◆ What is required ◆
The stretch wanted below opens at the line containing "<li>Bisection</li>" and closes at the line containing "- Regional Distribution via Donut Chart". Please return it exactly, with no other lines.
[Opening Supplied material section]
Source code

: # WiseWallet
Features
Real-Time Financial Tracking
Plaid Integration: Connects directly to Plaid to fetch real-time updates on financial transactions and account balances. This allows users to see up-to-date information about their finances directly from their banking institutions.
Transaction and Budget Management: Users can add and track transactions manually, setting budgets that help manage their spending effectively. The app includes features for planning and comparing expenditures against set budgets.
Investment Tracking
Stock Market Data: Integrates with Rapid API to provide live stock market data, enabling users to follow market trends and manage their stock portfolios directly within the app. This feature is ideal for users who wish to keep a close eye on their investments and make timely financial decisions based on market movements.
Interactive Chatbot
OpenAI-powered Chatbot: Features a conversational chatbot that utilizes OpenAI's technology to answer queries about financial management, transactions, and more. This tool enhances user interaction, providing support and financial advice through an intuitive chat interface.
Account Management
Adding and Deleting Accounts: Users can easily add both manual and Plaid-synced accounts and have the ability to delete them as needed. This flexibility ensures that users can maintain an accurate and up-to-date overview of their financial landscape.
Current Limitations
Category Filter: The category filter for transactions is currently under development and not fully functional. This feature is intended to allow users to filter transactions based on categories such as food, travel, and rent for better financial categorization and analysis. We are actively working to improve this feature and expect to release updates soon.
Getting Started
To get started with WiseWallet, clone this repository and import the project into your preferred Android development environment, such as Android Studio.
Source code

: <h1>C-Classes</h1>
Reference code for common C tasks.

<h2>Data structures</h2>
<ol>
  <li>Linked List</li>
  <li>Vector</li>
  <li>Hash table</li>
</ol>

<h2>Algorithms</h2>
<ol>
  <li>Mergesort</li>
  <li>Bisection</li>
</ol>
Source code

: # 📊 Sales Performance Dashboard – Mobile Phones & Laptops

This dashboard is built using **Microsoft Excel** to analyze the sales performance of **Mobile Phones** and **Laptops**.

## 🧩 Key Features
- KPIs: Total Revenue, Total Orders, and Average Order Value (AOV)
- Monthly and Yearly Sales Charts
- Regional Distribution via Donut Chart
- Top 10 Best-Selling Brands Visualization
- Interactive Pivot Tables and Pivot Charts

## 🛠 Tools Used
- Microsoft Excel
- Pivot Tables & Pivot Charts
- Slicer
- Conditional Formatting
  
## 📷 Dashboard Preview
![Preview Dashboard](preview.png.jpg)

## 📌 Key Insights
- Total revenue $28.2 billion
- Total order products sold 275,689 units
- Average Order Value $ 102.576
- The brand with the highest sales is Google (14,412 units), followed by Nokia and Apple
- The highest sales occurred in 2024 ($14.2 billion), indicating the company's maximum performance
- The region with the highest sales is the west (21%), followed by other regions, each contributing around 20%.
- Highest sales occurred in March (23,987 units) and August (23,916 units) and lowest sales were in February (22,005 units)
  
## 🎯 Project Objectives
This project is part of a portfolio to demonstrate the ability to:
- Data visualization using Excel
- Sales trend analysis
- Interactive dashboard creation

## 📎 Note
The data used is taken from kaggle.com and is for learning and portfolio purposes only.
[Closing Supplied material section]
◆ Expected output ◆
  <li>Bisection</li>
</ol>
Source code

: # 📊 Sales Performance Dashboard – Mobile Phones & Laptops

This dashboard is built using **Microsoft Excel** to analyze the sales performance of **Mobile Phones** and **Laptops**.

## 🧩 Key Features
- KPIs: Total Revenue, Total Orders, and Average Order Value (AOV)
- Monthly and Yearly Sales Charts
- Regional Distribution via Donut Chart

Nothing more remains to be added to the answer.